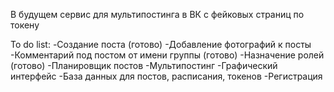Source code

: В будущем сервис для мультипостинга в ВК с фейковых страниц по токену 

To do list:
-Создание поста (готово)
-Добавление фотографий к посты
-Комментарий под постом от имени группы (готово)
-Назначение ролей (готово)
-Планировщик постов
-Мультипостинг
-Графический интерфейс
-База данных для постов, расписания, токенов
-Регистрация
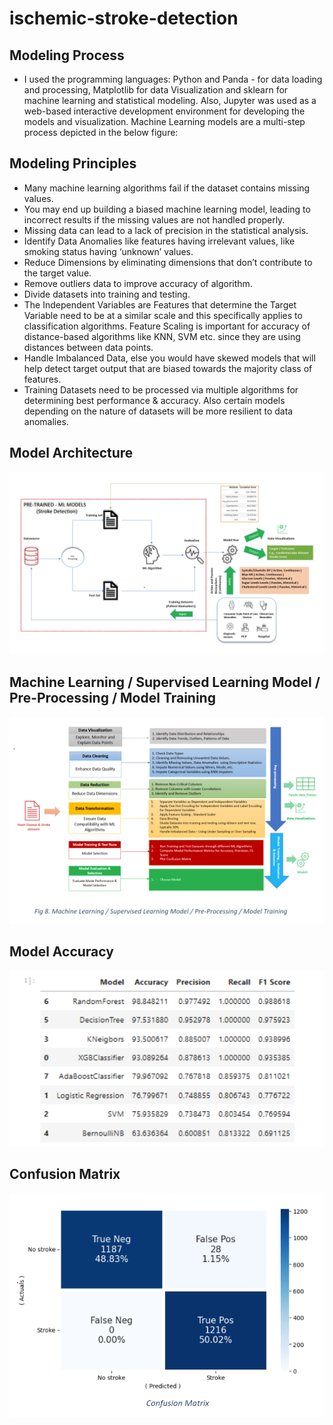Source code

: # ischemic-stroke-detection

## Modeling Process
- I used the programming languages: Python and Panda - for data loading and processing, Matplotlib for data Visualization and sklearn for machine learning and statistical modeling. Also, Jupyter was used as a web-based interactive development environment for developing the models and visualization. 
Machine Learning models are a multi-step process depicted in the below figure:

## Modeling Principles 
- Many machine learning algorithms fail if the dataset contains missing values. 
- You may end up building a biased machine learning model, leading to incorrect results if the missing values are not handled properly.
- Missing data can lead to a lack of precision in the statistical analysis.
- Identify Data Anomalies like features having irrelevant  values, like smoking status having ‘unknown’ values.
- Reduce Dimensions by eliminating dimensions that don’t contribute to the target value.
- Remove outliers data to improve accuracy of algorithm. 
- Divide datasets into training and testing.
- The Independent Variables are Features that determine the Target Variable need to be at a similar scale and this specifically applies to classification algorithms.  Feature Scaling is important for accuracy of distance-based algorithms like KNN, SVM etc. since they are using distances between data points.
- Handle Imbalanced Data, else you would have skewed models that will help detect target output that are biased towards the majority class of features.
- Training Datasets need to be processed via multiple algorithms for determining best performance & accuracy. Also certain models depending on the nature of datasets will be more resilient to data anomalies.

## Model Architecture
![alt text](DataSources/stroke-detection-architecture.png)

## Machine Learning / Supervised Learning Model / Pre-Processing / Model Training
![alt text](DataSources/model-training.png)

## Model Accuracy
![alt text](DataSources/model-accuracy.png)

##  Confusion Matrix
![alt text](DataSources/confusion-matrix.png)
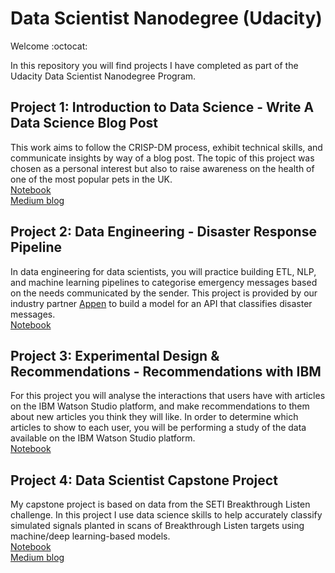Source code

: # Data Scientist Nanodegree (Udacity)

Welcome :octocat:

In this repository you will find projects I have completed as part of the Udacity Data Scientist Nanodegree Program. 

## Project 1: Introduction to Data Science - Write A Data Science Blog Post
This work aims to follow the CRISP-DM process, exhibit technical skills, and communicate insights by way of a blog post.
The topic of this project was chosen as a personal interest but also to raise awareness on the health of one of the most popular pets in the UK.    
[Notebook](https://github.com/Fernandes2692/Rabbits-Not-Rodents_Udacity-Project)    </br>
[Medium blog](https://medium.com/@laurafernandes_32018/rabbits-rodents-fd2436d408e8)

## Project 2: Data Engineering - Disaster Response Pipeline
In data engineering for data scientists, you will practice building ETL, NLP, and machine learning pipelines to categorise emergency messages based on the needs communicated by the sender.
This project is provided by our industry partner [Appen](https://appen.com/) to build a model for an API that classifies disaster messages. </br>
[Notebook](https://github.com/Fernandes2692/Project-Disaster-Response-Pipeline)

## Project 3: Experimental Design & Recommendations - Recommendations with IBM
For this project you will analyse the interactions that users have with articles on the IBM Watson Studio platform, and make recommendations to them about new articles you think they will like. In order to determine which articles to show to each user, you will be performing a study of the data available on the IBM Watson Studio platform. </br>
[Notebook](https://github.com/Fernandes2692/Experimental-Design-Recommendations)

## Project 4: Data Scientist Capstone Project 
My capstone project is based on data from the SETI Breakthrough Listen challenge.
In this project I use data science skills to help accurately classify simulated signals planted in scans of Breakthrough Listen targets using machine/deep learning-based models. </br>
[Notebook](https://github.com/Fernandes2692/Udacity-Capstone-Project_SETI-Breakthrough-Listen)</br>
[Medium blog](https://medium.com/@laurafernandes_32018/classification-of-simulated-technosignatures-in-cadence-snippets-from-the-green-bank-telescope-9de92e72977d)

● REQUIRED WORK
Please output all of the data exactly as given, omitting any images it holds.

● PROBLEM SOLUTION
Source code

: В будущем сервис для мультипостинга в ВК с фейковых страниц по токену 

To do list:
-Создание поста (готово)
-Добавление фотографий к посты
-Комментарий под постом от имени группы (готово)
-Назначение ролей (готово)
-Планировщик постов
-Мультипостинг
-Графический интерфейс
-База данных для постов, расписания, токенов
-Регистрация
Source code

: # ischemic-stroke-detection

## Modeling Process
- I used the programming languages: Python and Panda - for data loading and processing, Matplotlib for data Visualization and sklearn for machine learning and statistical modeling. Also, Jupyter was used as a web-based interactive development environment for developing the models and visualization. 
Machine Learning models are a multi-step process depicted in the below figure:

## Modeling Principles 
- Many machine learning algorithms fail if the dataset contains missing values. 
- You may end up building a biased machine learning model, leading to incorrect results if the missing values are not handled properly.
- Missing data can lead to a lack of precision in the statistical analysis.
- Identify Data Anomalies like features having irrelevant  values, like smoking status having ‘unknown’ values.
- Reduce Dimensions by eliminating dimensions that don’t contribute to the target value.
- Remove outliers data to improve accuracy of algorithm. 
- Divide datasets into training and testing.
- The Independent Variables are Features that determine the Target Variable need to be at a similar scale and this specifically applies to classification algorithms.  Feature Scaling is important for accuracy of distance-based algorithms like KNN, SVM etc. since they are using distances between data points.
- Handle Imbalanced Data, else you would have skewed models that will help detect target output that are biased towards the majority class of features.
- Training Datasets need to be processed via multiple algorithms for determining best performance & accuracy. Also certain models depending on the nature of datasets will be more resilient to data anomalies.

## Model Architecture
![alt text](DataSources/stroke-detection-architecture.png)

## Machine Learning / Supervised Learning Model / Pre-Processing / Model Training
![alt text](DataSources/model-training.png)

## Model Accuracy
![alt text](DataSources/model-accuracy.png)

##  Confusion Matrix
![alt text](DataSources/confusion-matrix.png)
Source code

: # Data Scientist Nanodegree (Udacity)

Welcome :octocat:

In this repository you will find projects I have completed as part of the Udacity Data Scientist Nanodegree Program. 

## Project 1: Introduction to Data Science - Write A Data Science Blog Post
This work aims to follow the CRISP-DM process, exhibit technical skills, and communicate insights by way of a blog post.
The topic of this project was chosen as a personal interest but also to raise awareness on the health of one of the most popular pets in the UK.    
[Notebook](https://github.com/Fernandes2692/Rabbits-Not-Rodents_Udacity-Project)    </br>
[Medium blog](https://medium.com/@laurafernandes_32018/rabbits-rodents-fd2436d408e8)

## Project 2: Data Engineering - Disaster Response Pipeline
In data engineering for data scientists, you will practice building ETL, NLP, and machine learning pipelines to categorise emergency messages based on the needs communicated by the sender.
This project is provided by our industry partner [Appen](https://appen.com/) to build a model for an API that classifies disaster messages. </br>
[Notebook](https://github.com/Fernandes2692/Project-Disaster-Response-Pipeline)

## Project 3: Experimental Design & Recommendations - Recommendations with IBM
For this project you will analyse the interactions that users have with articles on the IBM Watson Studio platform, and make recommendations to them about new articles you think they will like. In order to determine which articles to show to each user, you will be performing a study of the data available on the IBM Watson Studio platform. </br>
[Notebook](https://github.com/Fernandes2692/Experimental-Design-Recommendations)

## Project 4: Data Scientist Capstone Project 
My capstone project is based on data from the SETI Breakthrough Listen challenge.
In this project I use data science skills to help accurately classify simulated signals planted in scans of Breakthrough Listen targets using machine/deep learning-based models. </br>
[Notebook](https://github.com/Fernandes2692/Udacity-Capstone-Project_SETI-Breakthrough-Listen)</br>
[Medium blog](https://medium.com/@laurafernandes_32018/classification-of-simulated-technosignatures-in-cadence-snippets-from-the-green-bank-telescope-9de92e72977d)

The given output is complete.